The Agencia de Regulación y Control Minero (ARCOM) says some of the reasons for the shortage of mining graduates include the limited number of academic programs offered in this area, the high cost to universities which offer them, and an overall lack of student interest in these professions.

Jaime Jarrin, ARCOR’s executive director, added yet another reason for the shortage is that mining engineers and geologists are also needed by Ecuador’s highway construction, petroleum extraction and hydroelectricity industries. Additionally, the country lacks other professionals with knowledge of the mining industry, such as economists and lawyers.

However, because of the mining sector’s increasing demand for skilled labour, and since the employment rate is high, these programs are becoming more popular with students.

“All of our graduates have jobs,” Carlos Ortiz, director of the Engineering Mining School at the Universidad Central en Quito, was quoted as telling BBC News earlier this month. “There isn’t a single one that is unemployed due to a lack of options in mining.”

Last month, Ecuador signed a contract with the Chinese company Ecuacorriente to develop the country’s fist copper mining megaproject.
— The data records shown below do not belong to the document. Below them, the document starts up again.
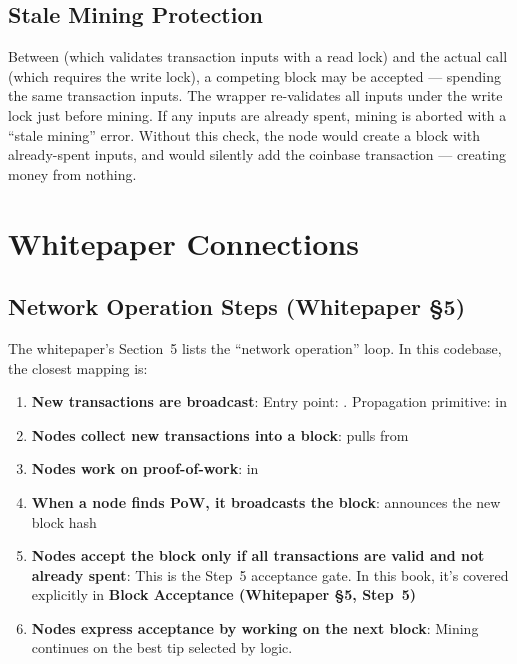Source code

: \subsection{Stale Mining Protection}
\label{sec:ch09-7-stale}

Between  (which validates transaction inputs with a read lock) and the actual  call (which requires the write lock), a competing block may be accepted --- spending the same transaction inputs. The  wrapper re-validates all inputs under the write lock just before mining. If any inputs are already spent, mining is aborted with a ``stale mining'' error. Without this check, the node would create a block with already-spent inputs, and  would silently add the coinbase transaction --- creating money from nothing.

\section{Whitepaper Connections}
\label{sec:ch09-7-whitepaper-connections}

\subsection{Network Operation Steps (Whitepaper \S5)}
\label{sec:ch09-7-network}

The whitepaper's Section~5 lists the ``network operation'' loop. In this codebase, the closest mapping is:

\begin{enumerate}
  \item \textbf{New transactions are broadcast}: Entry point: . Propagation primitive:  in 

  \item \textbf{Nodes collect new transactions into a block}:  pulls from 

  \item \textbf{Nodes work on proof-of-work}:  in 

  \item \textbf{When a node finds PoW, it broadcasts the block}:  announces the new block hash

  \item \textbf{Nodes accept the block only if all transactions are valid and not already spent}: This is the Step~5 acceptance gate. In this book, it's covered explicitly in \textbf{Block Acceptance (Whitepaper \S5, Step~5)}

  \item \textbf{Nodes express acceptance by working on the next block}: Mining continues on the best tip selected by  logic.
\end{enumerate}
In addition, four more contracts are in the pipeline to be signed this year: Kinross Gold Corp’s Fruta del Norte gold mine; International Minerals’ gold and silver property, Rio Blanco; IAMGOLD’s Quimsacocha gold mine; and a second deal with Ecuacorriente around the major copper project Panantza-San Carlos.

In this context, Ecuador may have to import skilled mining labour to meet its mining obligations. According to Ecuadorian law, 80% of mining workers must be nationals, leaving 20 per of the jobs to be filled by foreigners.

“Our country is experiencing a new era in mining,” noted ARCOR’s Jarrin. “It is a reality that we need mining experts and our deficit in this area is one we must solve with the help of government, our universities and the private sector.”